─── Records shown ───
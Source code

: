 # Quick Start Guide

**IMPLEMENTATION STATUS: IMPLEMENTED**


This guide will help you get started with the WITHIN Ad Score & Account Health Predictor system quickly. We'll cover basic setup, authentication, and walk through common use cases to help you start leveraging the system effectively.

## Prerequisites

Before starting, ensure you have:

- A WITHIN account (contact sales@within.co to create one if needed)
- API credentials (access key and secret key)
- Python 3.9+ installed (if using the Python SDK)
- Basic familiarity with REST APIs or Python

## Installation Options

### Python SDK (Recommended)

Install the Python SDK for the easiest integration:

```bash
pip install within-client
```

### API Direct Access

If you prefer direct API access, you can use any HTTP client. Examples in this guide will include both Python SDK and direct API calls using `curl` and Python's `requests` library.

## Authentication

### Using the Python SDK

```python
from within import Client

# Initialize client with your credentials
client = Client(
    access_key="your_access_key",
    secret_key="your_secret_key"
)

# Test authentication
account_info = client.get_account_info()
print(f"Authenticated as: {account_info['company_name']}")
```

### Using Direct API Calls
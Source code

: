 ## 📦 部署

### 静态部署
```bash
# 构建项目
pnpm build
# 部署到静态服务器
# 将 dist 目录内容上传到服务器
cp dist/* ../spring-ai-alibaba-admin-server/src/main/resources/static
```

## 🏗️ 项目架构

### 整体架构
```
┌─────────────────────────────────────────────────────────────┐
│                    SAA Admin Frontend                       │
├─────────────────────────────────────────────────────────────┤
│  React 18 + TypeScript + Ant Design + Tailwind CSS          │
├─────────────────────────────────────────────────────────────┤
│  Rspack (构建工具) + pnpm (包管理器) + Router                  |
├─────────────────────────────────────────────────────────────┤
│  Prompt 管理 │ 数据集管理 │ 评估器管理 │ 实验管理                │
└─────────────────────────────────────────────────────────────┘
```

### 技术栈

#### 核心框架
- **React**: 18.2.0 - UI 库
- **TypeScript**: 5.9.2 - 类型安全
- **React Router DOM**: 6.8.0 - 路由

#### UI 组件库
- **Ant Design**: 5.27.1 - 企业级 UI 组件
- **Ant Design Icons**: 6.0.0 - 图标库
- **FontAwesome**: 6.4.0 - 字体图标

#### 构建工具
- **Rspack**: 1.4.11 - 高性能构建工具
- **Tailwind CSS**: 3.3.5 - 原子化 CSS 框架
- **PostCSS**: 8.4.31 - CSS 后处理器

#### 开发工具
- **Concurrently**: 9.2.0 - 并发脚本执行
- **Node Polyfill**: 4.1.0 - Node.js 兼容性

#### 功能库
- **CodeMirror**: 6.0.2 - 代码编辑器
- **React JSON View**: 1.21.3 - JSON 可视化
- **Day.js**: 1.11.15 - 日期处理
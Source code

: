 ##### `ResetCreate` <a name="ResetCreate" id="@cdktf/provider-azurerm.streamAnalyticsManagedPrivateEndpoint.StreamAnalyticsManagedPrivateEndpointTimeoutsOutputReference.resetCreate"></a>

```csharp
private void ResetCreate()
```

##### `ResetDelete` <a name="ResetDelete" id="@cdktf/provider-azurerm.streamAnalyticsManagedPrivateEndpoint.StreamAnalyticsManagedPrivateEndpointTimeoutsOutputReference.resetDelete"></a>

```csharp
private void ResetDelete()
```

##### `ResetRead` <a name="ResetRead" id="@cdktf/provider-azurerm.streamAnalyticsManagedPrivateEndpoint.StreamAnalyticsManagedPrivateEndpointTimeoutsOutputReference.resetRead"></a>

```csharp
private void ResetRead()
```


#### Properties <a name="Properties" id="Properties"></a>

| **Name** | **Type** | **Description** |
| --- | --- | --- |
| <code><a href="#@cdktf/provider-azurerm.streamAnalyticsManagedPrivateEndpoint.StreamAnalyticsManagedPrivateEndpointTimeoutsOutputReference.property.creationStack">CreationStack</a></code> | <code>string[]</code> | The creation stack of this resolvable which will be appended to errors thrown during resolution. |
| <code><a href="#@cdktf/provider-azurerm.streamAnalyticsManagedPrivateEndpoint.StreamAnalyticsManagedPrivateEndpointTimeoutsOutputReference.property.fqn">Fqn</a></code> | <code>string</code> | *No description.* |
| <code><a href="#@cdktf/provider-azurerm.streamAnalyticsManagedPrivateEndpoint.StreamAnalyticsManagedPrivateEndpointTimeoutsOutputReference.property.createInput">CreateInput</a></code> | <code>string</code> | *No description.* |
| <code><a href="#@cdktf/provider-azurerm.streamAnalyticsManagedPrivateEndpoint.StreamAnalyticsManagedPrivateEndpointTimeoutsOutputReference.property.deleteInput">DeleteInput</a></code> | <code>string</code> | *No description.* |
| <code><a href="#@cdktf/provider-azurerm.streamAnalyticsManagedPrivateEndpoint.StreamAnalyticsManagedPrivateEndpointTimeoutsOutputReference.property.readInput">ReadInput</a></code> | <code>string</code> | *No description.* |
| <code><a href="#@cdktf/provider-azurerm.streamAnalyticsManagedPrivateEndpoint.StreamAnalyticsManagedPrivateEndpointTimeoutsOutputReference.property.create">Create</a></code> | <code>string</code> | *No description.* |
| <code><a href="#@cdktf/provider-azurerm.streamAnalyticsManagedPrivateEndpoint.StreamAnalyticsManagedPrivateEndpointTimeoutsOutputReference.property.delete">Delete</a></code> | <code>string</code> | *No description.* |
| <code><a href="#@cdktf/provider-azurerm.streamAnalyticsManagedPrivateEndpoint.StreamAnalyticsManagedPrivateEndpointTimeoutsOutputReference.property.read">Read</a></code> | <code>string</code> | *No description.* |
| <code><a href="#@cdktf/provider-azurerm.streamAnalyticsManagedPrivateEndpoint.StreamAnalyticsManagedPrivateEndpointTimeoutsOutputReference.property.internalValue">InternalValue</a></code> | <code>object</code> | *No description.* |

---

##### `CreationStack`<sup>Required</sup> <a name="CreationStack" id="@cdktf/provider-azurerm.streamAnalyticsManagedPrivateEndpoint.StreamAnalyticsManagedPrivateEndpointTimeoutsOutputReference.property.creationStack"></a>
───
Extract exactly the leading lines of the data, stopping at and including the line with "- A WITHIN account".

Source code

: # Quick Start Guide

**IMPLEMENTATION STATUS: IMPLEMENTED**


This guide will help you get started with the WITHIN Ad Score & Account Health Predictor system quickly. We'll cover basic setup, authentication, and walk through common use cases to help you start leveraging the system effectively.

## Prerequisites

Before starting, ensure you have:

- A WITHIN account (contact sales@within.co to create one if needed)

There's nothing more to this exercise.